## Collected data
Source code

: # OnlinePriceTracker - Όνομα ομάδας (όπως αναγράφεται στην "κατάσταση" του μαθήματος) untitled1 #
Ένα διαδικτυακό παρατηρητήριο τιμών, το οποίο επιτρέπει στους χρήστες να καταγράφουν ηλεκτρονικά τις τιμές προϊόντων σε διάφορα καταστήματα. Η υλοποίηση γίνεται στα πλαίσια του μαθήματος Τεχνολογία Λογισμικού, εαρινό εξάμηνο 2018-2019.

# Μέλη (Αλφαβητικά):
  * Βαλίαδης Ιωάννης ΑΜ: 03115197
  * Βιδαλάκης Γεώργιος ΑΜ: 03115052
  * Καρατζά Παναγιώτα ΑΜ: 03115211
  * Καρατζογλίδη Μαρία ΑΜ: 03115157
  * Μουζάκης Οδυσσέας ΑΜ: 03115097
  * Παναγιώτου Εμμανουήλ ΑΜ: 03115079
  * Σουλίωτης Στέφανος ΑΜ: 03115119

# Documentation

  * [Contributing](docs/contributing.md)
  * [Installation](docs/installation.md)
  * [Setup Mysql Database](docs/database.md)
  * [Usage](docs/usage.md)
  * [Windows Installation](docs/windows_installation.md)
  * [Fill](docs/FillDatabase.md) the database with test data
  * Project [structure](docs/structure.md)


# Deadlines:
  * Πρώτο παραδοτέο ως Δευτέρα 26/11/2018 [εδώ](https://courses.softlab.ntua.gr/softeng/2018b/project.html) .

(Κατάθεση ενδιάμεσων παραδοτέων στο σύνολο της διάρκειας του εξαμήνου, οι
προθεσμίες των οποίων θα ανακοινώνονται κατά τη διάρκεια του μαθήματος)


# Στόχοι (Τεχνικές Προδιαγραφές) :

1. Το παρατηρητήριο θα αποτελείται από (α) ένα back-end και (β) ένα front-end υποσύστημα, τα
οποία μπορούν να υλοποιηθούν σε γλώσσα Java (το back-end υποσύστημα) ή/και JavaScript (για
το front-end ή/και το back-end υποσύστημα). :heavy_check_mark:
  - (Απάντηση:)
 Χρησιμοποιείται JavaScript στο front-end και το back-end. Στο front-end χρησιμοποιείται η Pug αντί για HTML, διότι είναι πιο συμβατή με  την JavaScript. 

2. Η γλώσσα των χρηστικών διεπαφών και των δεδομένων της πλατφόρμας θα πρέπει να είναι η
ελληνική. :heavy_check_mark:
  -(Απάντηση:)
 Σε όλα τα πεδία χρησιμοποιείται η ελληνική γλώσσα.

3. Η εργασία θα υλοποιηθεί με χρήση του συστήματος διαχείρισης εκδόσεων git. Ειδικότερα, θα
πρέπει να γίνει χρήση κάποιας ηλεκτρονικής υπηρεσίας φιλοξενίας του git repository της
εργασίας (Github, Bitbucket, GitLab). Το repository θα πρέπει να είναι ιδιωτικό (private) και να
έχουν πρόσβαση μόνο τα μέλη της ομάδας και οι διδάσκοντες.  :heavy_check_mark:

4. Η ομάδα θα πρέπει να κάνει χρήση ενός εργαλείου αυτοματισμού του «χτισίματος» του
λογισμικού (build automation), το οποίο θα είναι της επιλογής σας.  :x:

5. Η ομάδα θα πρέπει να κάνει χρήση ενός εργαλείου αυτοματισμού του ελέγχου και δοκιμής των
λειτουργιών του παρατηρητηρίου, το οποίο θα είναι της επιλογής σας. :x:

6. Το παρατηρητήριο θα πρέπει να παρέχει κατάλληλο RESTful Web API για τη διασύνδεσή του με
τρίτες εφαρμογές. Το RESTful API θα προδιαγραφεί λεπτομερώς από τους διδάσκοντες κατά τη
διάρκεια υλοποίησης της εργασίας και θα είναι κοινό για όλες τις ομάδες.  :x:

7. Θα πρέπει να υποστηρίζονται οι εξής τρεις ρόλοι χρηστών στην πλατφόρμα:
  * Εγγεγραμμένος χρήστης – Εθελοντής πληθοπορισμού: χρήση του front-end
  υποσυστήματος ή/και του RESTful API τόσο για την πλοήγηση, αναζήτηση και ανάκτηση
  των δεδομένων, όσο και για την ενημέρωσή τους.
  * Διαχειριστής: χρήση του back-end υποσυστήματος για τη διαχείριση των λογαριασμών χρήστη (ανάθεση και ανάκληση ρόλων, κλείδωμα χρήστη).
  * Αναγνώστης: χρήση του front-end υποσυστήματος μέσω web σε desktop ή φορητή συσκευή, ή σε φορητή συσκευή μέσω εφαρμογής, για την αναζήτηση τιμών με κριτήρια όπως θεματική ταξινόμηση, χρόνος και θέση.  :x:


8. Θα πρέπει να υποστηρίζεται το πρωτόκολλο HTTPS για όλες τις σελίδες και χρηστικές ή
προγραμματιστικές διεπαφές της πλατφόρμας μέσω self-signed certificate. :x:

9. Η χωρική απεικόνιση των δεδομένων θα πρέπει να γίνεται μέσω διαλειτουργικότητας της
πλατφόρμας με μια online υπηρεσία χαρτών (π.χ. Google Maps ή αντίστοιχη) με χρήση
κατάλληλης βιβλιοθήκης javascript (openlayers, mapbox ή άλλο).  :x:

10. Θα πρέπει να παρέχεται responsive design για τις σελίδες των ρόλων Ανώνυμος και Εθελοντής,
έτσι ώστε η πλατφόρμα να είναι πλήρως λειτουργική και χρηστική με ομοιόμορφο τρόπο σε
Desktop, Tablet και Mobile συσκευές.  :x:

## Problem
If a line in the data above contains "χρησιμοποιείται", return that line.

## The answer
 Χρησιμοποιείται JavaScript στο front-end και το back-end. Στο front-end χρησιμοποιείται η Pug αντί για HTML, διότι είναι πιο συμβατή με  την JavaScript. 
 Σε όλα τα πεδία χρησιμοποιείται η ελληνική γλώσσα.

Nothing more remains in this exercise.